(Source data)

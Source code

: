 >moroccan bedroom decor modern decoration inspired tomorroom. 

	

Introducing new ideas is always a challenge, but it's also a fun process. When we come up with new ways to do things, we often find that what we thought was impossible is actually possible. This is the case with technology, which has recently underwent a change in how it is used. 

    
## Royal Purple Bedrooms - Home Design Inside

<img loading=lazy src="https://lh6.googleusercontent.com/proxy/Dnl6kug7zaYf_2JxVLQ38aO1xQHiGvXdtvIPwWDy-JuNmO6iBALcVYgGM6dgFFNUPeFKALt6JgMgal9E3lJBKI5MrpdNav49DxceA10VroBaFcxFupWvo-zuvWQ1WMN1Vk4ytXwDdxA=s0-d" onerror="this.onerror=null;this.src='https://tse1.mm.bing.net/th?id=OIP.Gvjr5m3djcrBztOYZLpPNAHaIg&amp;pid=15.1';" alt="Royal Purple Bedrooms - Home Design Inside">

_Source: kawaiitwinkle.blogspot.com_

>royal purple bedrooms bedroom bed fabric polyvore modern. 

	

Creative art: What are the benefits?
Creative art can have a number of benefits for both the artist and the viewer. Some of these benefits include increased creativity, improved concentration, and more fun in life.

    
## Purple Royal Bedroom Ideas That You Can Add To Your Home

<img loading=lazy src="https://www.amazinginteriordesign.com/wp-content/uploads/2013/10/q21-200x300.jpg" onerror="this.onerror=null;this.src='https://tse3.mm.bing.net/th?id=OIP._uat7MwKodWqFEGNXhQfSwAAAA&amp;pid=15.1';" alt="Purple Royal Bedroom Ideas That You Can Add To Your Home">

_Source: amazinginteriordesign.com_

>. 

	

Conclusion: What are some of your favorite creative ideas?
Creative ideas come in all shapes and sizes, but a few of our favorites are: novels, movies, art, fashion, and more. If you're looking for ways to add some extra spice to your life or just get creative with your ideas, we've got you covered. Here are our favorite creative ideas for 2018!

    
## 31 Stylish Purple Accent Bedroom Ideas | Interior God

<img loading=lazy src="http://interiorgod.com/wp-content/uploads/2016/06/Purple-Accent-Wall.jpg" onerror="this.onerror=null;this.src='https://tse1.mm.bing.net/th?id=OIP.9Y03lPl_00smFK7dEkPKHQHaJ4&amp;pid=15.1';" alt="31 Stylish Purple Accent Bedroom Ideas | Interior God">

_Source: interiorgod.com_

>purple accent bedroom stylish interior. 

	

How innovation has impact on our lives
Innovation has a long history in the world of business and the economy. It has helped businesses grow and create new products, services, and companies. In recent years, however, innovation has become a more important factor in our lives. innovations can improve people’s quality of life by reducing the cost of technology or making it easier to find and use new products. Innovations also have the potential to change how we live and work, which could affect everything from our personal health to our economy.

→ **Work to complete**: Write down again the exact lines running from the beginning of the data to the line containing "## Royal Purple Bedrooms - Home Design Inside", with both ends included.

→ **Solution**:
Source code

: >moroccan bedroom decor modern decoration inspired tomorroom. 

	

Introducing new ideas is always a challenge, but it's also a fun process. When we come up with new ways to do things, we often find that what we thought was impossible is actually possible. This is the case with technology, which has recently underwent a change in how it is used. 

    
## Royal Purple Bedrooms - Home Design Inside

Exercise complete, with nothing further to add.